Hervé Bonglet : Selon les chiffres de la Chancellerie le taux de vacances de postes au niveau national concernant les personnels de greffe s’élève à 7,5%. Sur une population de 22 000 professionnels, cela représente 1540 postes vacants. Rapportés aux 160 tribunaux judiciaires en France, cela fait presque 10 personnes manquantes par juridiction. Ce n’est peut-être pas significatif  à Paris qui compte 1800 fonctionnaires de greffe, c’est plus grave dans un petit tribunal comme Vesoul par exemple où cela représenterait un quart des effectifs. Surtout, quand on se penche sur les chiffres de la CEPEJ dans son rapport 2020, on constate que les postes vacants pénalisent des effectifs par ailleurs nettement insuffisants.  On dénombre en effet 34 fonctionnaires de greffe pour 100 000 habitants en France contre 37 en Italie et 101 en Espagne, avec une moyenne européenne de 61 pour 100 000.

Actu-Juridique : A Nantes le 22 juin, magistrats et greffiers ont déjà protesté.
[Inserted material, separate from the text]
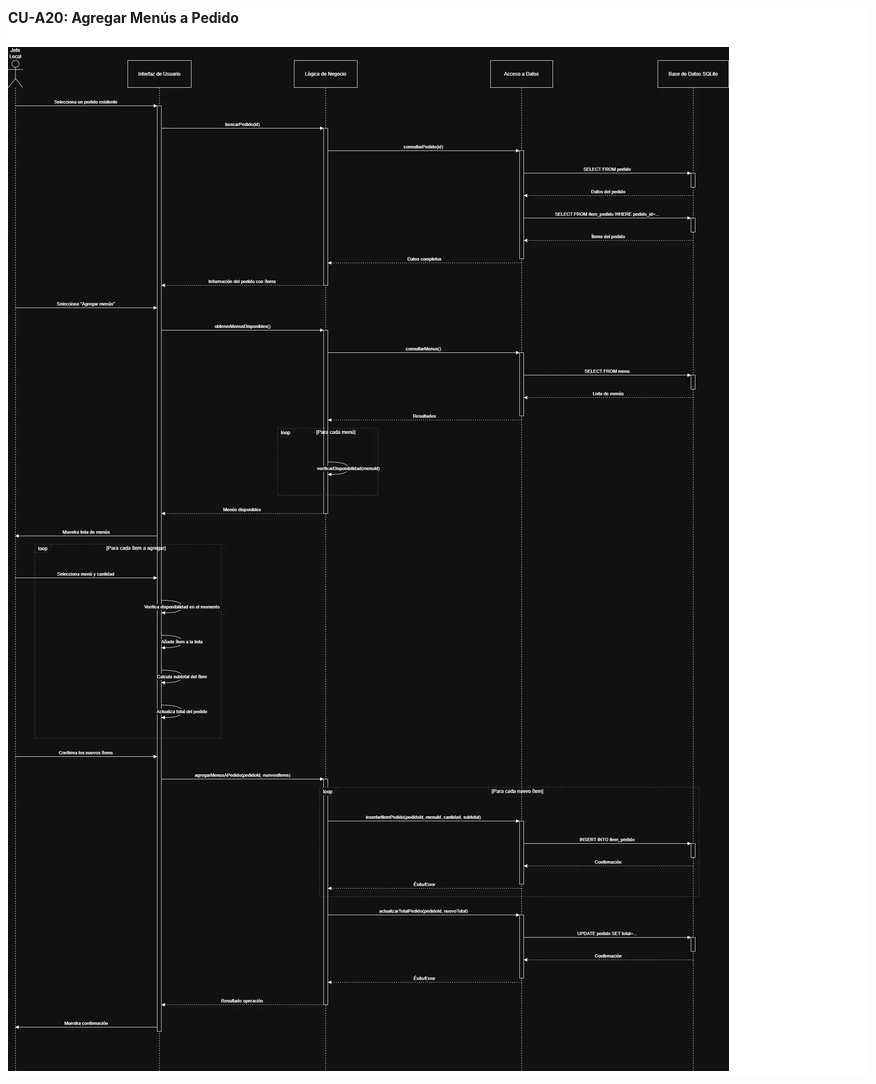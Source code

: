 #### CU-A20: Agregar Menús a Pedido

![Diagrama   Agregar Menús Pedido](secuencia/gestion%20de%20pedidos/Agregar_Menus_pedido.webp)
Ouest-France rapportent que certains greffiers pleurent dans les couloirs du palais, d’autres sont en arrêt maladie. Vous semblez très en colère ?

Hervé Bonglet : Il y a de quoi, ceux qui nous attaquent sont précisément ceux qui ne nous donnent pas les moyens de travailler. Nous sommes le pays des lumières, celui des droits de l’homme, et nous consacrons à notre justice l’un des budgets les plus faibles des 45 pays composant le Conseil de l’Europe. C’est une honte.  Alors quand les politiques qui votent ce budget se permettent ensuite de nous taper dessus dans les médias, il y a de quoi être en colère.  C’est d’autant plus révoltant que si les personnels n’étaient pas aussi investis, malgré le manque de moyens, la justice ne fonctionnerait pas du tout. Nous vivons en permanence dans l’urgence avec le risque d’erreur et la pression des délais. L’exemple que vous citez à Nantes montre que le système est à bout et au bord de l’effondrement.